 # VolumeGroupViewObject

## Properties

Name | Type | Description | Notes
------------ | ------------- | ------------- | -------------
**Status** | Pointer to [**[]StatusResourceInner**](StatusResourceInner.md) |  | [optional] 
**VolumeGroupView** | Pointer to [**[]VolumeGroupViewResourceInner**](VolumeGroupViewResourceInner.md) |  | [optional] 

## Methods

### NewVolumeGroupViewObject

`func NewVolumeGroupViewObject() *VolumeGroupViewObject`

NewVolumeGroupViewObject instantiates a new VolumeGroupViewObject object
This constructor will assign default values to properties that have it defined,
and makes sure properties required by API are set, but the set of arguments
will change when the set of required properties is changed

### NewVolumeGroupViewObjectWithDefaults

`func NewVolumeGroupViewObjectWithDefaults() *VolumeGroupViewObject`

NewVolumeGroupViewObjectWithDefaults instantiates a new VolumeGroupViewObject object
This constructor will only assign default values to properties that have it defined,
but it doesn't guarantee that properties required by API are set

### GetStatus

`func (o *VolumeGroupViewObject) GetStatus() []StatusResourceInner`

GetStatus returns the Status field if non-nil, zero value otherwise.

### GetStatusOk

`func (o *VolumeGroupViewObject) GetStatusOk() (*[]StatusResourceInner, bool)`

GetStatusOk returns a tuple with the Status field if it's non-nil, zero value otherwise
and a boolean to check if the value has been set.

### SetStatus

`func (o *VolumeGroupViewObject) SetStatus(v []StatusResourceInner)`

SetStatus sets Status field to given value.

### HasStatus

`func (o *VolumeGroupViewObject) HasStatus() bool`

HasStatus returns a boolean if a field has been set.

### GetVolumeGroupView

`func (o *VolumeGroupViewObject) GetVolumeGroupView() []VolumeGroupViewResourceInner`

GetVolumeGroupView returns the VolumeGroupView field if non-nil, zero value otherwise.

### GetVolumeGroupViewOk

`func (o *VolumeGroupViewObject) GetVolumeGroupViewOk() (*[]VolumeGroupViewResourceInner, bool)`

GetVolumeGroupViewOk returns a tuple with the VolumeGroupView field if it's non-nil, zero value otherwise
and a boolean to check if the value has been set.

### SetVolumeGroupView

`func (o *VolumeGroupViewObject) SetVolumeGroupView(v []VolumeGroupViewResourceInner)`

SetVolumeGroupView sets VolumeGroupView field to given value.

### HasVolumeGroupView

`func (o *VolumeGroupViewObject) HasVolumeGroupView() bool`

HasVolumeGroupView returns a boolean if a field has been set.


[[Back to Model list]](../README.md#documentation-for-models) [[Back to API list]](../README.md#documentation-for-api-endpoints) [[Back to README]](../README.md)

**Exercise**
Write out, exactly as they appear, the lines from the one containing "GetVolumeGroupViewOk returns a" through the last line of the records above, both included, and nothing more.

**Written solution**
GetVolumeGroupViewOk returns a tuple with the VolumeGroupView field if it's non-nil, zero value otherwise
and a boolean to check if the value has been set.

### SetVolumeGroupView

`func (o *VolumeGroupViewObject) SetVolumeGroupView(v []VolumeGroupViewResourceInner)`

SetVolumeGroupView sets VolumeGroupView field to given value.

### HasVolumeGroupView

`func (o *VolumeGroupViewObject) HasVolumeGroupView() bool`

HasVolumeGroupView returns a boolean if a field has been set.


[[Back to Model list]](../README.md#documentation-for-models) [[Back to API list]](../README.md#documentation-for-api-endpoints) [[Back to README]](../README.md)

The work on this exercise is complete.